To: hcm1943 who wrote (302262)9/30/2002 11:15:31 AM
From: Doug R  Respond to of 769670
 
for starters...more like:
Candidate Bush got the taxpayers of Arlington to spend $135 million toward building his team's stadium, yet the Republican party espouses keeping government out of the way of private enterprise. The Ballpark stands as a monument to what critics call corporate welfare, yet his party advocates reducing welfare rolls. The entire complex stands on land that includes 13 acres taken by eminent domain, yet when campaigning in rural Texas Bush told voters he would keep the government from seizing their private land for public use.
espn.go.com



To: hcm1943 who wrote (302262)9/30/2002 11:20:53 AM
From: TigerPaw  Read Replies (1) | Respond to of 769670
 
EVERY recount
Every recount except the one called for by Florida laws, a full recount.

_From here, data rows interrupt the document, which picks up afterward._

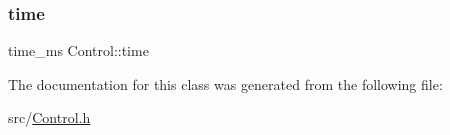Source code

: \mbox{\label{struct_control_a273f3488d567bb10871e71245a406f3e}} 
\subsubsection{\texorpdfstring{time}{time}}
{\footnotesize\ttfamily time\+\_\+ms Control\+::time}



The documentation for this class was generated from the following file\+:\begin{DoxyCompactItemize}
\item 
src/\hyperlink{_control_8h}{Control.\+h}\end{DoxyCompactItemize}
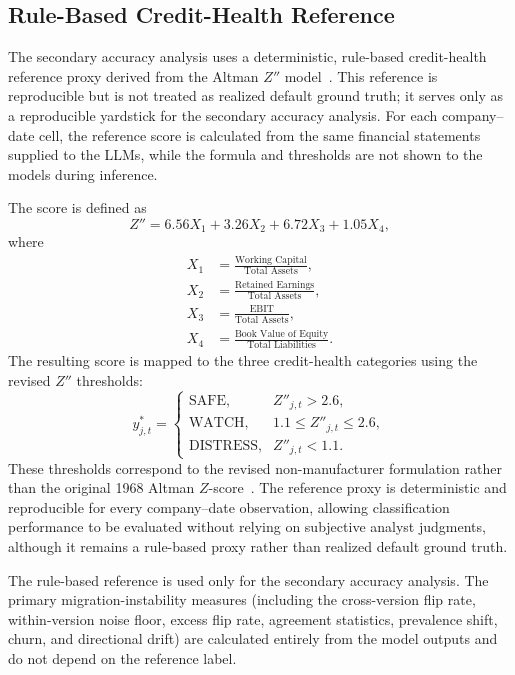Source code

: \documentclass{ieeeaccess}
\begin{document}
\subsection{Rule-Based Credit-Health Reference}
The secondary accuracy analysis uses a deterministic, rule-based credit-health reference proxy derived from the Altman $Z''$ model~\cite{altman_em}. This reference is reproducible but is not treated as realized default ground truth; it serves only as a reproducible yardstick for the secondary accuracy analysis. For each company--date cell, the reference score is calculated from the same financial statements supplied to the LLMs, while the formula and thresholds are not shown to the models during inference.

The score is defined as
\begin{equation}
Z'' = 6.56X_1 + 3.26X_2 + 6.72X_3 + 1.05X_4,
\end{equation}
where
\begin{align}
X_1&=\frac{\text{Working Capital}}{\text{Total Assets}}, \nonumber\\
X_2&=\frac{\text{Retained Earnings}}{\text{Total Assets}}, \nonumber\\
X_3&=\frac{\text{EBIT}}{\text{Total Assets}}, \nonumber\\
X_4&=\frac{\text{Book Value of Equity}}{\text{Total Liabilities}}.
\end{align}
The resulting score is mapped to the three credit-health categories using the revised $Z''$ thresholds:
\begin{equation}
y^{*}_{j,t}=
\begin{cases}
\text{SAFE}, & Z''_{j,t}>2.6,\\[2pt]
\text{WATCH}, & 1.1\leq Z''_{j,t}\leq 2.6,\\[2pt]
\text{DISTRESS}, & Z''_{j,t}<1.1.
\end{cases}
\end{equation}
These thresholds correspond to the revised non-manufacturer formulation rather than the original 1968 Altman $Z$-score~\cite{altman}. The reference proxy is deterministic and reproducible for every company--date observation, allowing classification performance to be evaluated without relying on subjective analyst judgments, although it remains a rule-based proxy rather than realized default ground truth.

The rule-based reference is used only for the secondary accuracy analysis. The primary migration-instability measures (including the cross-version flip rate, within-version noise floor, excess flip rate, agreement statistics, prevalence shift, churn, and directional drift) are calculated entirely from the model outputs and do not depend on the reference label.
\end{document}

Junior lost and America lost with him.

TP



To: hcm1943 who wrote (302262)9/30/2002 11:38:27 AM
From: Doug R  Read Replies (1) | Respond to of 769670
 
next up to bat:

Austin, TX: President George W. Bush revised history yesterday when he said that Enron CEO Ken Lay "was a supporter of Ann Richards in my [gubernatorial] run in 1994." While Richards received $19,500 from Enron sources in that campaign, according to the Dallas Morning News, Bush received far more Lay and Enron money.
In fact, in an interview with PBS’s "Frontline" taped on March 27, 2001, Lay said, “When Governor Bush, now President Bush, decided to run for the governor’s spot, [there was] a little difficult situation. I’d worked very closely with Ann Richards also, the four years she was governor. But I was very close to George W. and had a lot of respect for him, had watched him over the years, particularly with reference to dealing with his father when his father was in the White House and some of the things he did to work for his father, and so did support him.”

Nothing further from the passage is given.